▶ [WHAT THIS TASK INVOLVES]:
The data needs to be returned in full, exactly as it reads.

(INFORMATION begins)

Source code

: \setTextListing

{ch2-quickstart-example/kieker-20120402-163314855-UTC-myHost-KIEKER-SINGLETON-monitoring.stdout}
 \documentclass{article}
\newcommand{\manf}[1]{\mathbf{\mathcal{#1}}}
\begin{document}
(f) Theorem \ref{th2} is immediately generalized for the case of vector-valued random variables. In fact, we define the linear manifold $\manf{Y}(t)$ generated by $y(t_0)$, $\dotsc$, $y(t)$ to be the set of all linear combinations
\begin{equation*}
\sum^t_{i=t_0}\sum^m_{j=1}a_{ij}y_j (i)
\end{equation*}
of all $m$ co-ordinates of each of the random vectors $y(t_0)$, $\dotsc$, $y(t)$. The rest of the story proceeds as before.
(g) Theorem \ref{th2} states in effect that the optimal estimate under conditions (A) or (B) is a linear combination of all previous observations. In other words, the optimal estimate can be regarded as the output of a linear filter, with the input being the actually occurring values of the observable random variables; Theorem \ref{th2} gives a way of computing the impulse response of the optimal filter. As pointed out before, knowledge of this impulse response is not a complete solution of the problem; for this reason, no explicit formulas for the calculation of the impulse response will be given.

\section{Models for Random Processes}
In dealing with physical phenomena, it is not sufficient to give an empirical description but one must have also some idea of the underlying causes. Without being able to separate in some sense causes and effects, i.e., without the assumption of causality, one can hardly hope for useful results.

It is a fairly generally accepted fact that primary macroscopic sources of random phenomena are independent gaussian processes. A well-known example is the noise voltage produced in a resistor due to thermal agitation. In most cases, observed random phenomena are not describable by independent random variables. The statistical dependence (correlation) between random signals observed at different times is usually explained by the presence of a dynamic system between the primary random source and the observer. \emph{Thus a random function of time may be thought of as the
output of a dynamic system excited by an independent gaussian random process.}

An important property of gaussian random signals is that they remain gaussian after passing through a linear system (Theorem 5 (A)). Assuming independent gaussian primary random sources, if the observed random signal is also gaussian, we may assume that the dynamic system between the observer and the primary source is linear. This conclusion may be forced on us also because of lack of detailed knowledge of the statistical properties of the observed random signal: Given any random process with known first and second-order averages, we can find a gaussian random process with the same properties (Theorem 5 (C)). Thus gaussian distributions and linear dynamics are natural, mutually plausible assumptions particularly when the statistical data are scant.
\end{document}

(INFORMATION ends)

▶ [REPLY TO THE EXERCISE]:
Source code

: \setTextListing

{ch2-quickstart-example/kieker-20120402-163314855-UTC-myHost-KIEKER-SINGLETON-monitoring.stdout}
 \documentclass{article}
\newcommand{\manf}[1]{\mathbf{\mathcal{#1}}}
\begin{document}
(f) Theorem \ref{th2} is immediately generalized for the case of vector-valued random variables. In fact, we define the linear manifold $\manf{Y}(t)$ generated by $y(t_0)$, $\dotsc$, $y(t)$ to be the set of all linear combinations
\begin{equation*}
\sum^t_{i=t_0}\sum^m_{j=1}a_{ij}y_j (i)
\end{equation*}
of all $m$ co-ordinates of each of the random vectors $y(t_0)$, $\dotsc$, $y(t)$. The rest of the story proceeds as before.
(g) Theorem \ref{th2} states in effect that the optimal estimate under conditions (A) or (B) is a linear combination of all previous observations. In other words, the optimal estimate can be regarded as the output of a linear filter, with the input being the actually occurring values of the observable random variables; Theorem \ref{th2} gives a way of computing the impulse response of the optimal filter. As pointed out before, knowledge of this impulse response is not a complete solution of the problem; for this reason, no explicit formulas for the calculation of the impulse response will be given.

\section{Models for Random Processes}
In dealing with physical phenomena, it is not sufficient to give an empirical description but one must have also some idea of the underlying causes. Without being able to separate in some sense causes and effects, i.e., without the assumption of causality, one can hardly hope for useful results.

It is a fairly generally accepted fact that primary macroscopic sources of random phenomena are independent gaussian processes. A well-known example is the noise voltage produced in a resistor due to thermal agitation. In most cases, observed random phenomena are not describable by independent random variables. The statistical dependence (correlation) between random signals observed at different times is usually explained by the presence of a dynamic system between the primary random source and the observer. \emph{Thus a random function of time may be thought of as the
output of a dynamic system excited by an independent gaussian random process.}

An important property of gaussian random signals is that they remain gaussian after passing through a linear system (Theorem 5 (A)). Assuming independent gaussian primary random sources, if the observed random signal is also gaussian, we may assume that the dynamic system between the observer and the primary source is linear. This conclusion may be forced on us also because of lack of detailed knowledge of the statistical properties of the observed random signal: Given any random process with known first and second-order averages, we can find a gaussian random process with the same properties (Theorem 5 (C)). Thus gaussian distributions and linear dynamics are natural, mutually plausible assumptions particularly when the statistical data are scant.
\end{document}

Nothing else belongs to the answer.